Omit all pictures and give the records below again exactly as written.

Saved entries:
◆ ◆ ◆ ◆ ◆ ◆ ◆

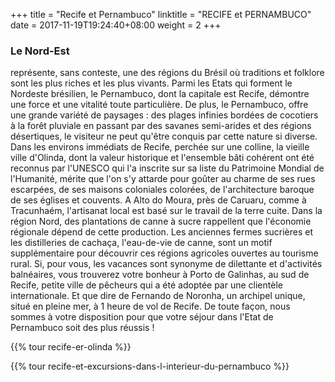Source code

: +++
title = "Recife et Pernambuco"
linktitle = "RECIFE et PERNAMBUCO"
date = 2017-11-19T19:24:40+08:00
weight = 2
+++
### Le Nord-Est

représente, sans conteste, une des régions du Brésil où traditions et folklore sont les plus riches et les plus vivants. Parmi les Etats qui forment le Nordeste brésilien, le Pernambuco, dont la capitale est Recife, démontre une force et une vitalité toute particulière. De plus, le Pernambuco, offre une grande variété de paysages : des plages infinies bordées de cocotiers à la forêt pluviale en passant par des savanes semi-arides et des régions désertiques, le visiteur ne peut qu'être conquis par cette nature si diverse.
Dans les environs immédiats de Recife, perchée sur une colline, la vieille ville d'Olinda, dont la valeur historique et l'ensemble bâti cohérent ont été reconnus par l'UNESCO qui l'a inscrite sur sa liste du Patrimoine Mondial de l'Humanité, mérite que l'on s'y attarde pour goûter au charme de ses rues escarpées, de ses maisons coloniales colorées, de l'architecture baroque de ses églises et couvents. A Alto do Moura, près de Caruaru, comme à Tracunhaém, l'artisanat local est basé sur le travail de la terre cuite.
Dans la région Nord, des plantations de canne à sucre rappellent que l'économie régionale dépend de cette production. Les anciennes fermes sucrières et les distilleries de cachaça, l'eau-de-vie de canne, sont un motif supplémentaire pour découvrir ces régions agricoles ouvertes au tourisme rural.
Si, pour vous, les vacances sont synonyme de dilettante et d'activités balnéaires, vous trouverez votre bonheur à Porto de Galinhas, au sud de Recife, petite ville de pêcheurs qui a été adoptée par une clientèle internationale.
Et que dire de Fernando de Noronha, un archipel unique, situé en pleine mer, à 1 heure de vol de Recife.
De toute façon, nous sommes à votre disposition pour que votre séjour dans l'Etat de Pernambuco soit des plus réussis !

{{% tour recife-er-olinda %}}

{{% tour recife-et-excursions-dans-l-interieur-du-pernambuco %}}
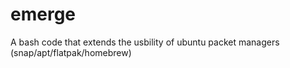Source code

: # emerge
A bash code that extends the usbility of ubuntu packet managers (snap/apt/flatpak/homebrew)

◆ ◆ ◆ ◆ ◆ ◆ ◆

ANSWER SPACE:
Source code

: +++
title = "Recife et Pernambuco"
linktitle = "RECIFE et PERNAMBUCO"
date = 2017-11-19T19:24:40+08:00
weight = 2
+++
### Le Nord-Est

représente, sans conteste, une des régions du Brésil où traditions et folklore sont les plus riches et les plus vivants. Parmi les Etats qui forment le Nordeste brésilien, le Pernambuco, dont la capitale est Recife, démontre une force et une vitalité toute particulière. De plus, le Pernambuco, offre une grande variété de paysages : des plages infinies bordées de cocotiers à la forêt pluviale en passant par des savanes semi-arides et des régions désertiques, le visiteur ne peut qu'être conquis par cette nature si diverse.
Dans les environs immédiats de Recife, perchée sur une colline, la vieille ville d'Olinda, dont la valeur historique et l'ensemble bâti cohérent ont été reconnus par l'UNESCO qui l'a inscrite sur sa liste du Patrimoine Mondial de l'Humanité, mérite que l'on s'y attarde pour goûter au charme de ses rues escarpées, de ses maisons coloniales colorées, de l'architecture baroque de ses églises et couvents. A Alto do Moura, près de Caruaru, comme à Tracunhaém, l'artisanat local est basé sur le travail de la terre cuite.
Dans la région Nord, des plantations de canne à sucre rappellent que l'économie régionale dépend de cette production. Les anciennes fermes sucrières et les distilleries de cachaça, l'eau-de-vie de canne, sont un motif supplémentaire pour découvrir ces régions agricoles ouvertes au tourisme rural.
Si, pour vous, les vacances sont synonyme de dilettante et d'activités balnéaires, vous trouverez votre bonheur à Porto de Galinhas, au sud de Recife, petite ville de pêcheurs qui a été adoptée par une clientèle internationale.
Et que dire de Fernando de Noronha, un archipel unique, situé en pleine mer, à 1 heure de vol de Recife.
De toute façon, nous sommes à votre disposition pour que votre séjour dans l'Etat de Pernambuco soit des plus réussis !

{{% tour recife-er-olinda %}}

{{% tour recife-et-excursions-dans-l-interieur-du-pernambuco %}}
Source code

: # emerge
A bash code that extends the usbility of ubuntu packet managers (snap/apt/flatpak/homebrew)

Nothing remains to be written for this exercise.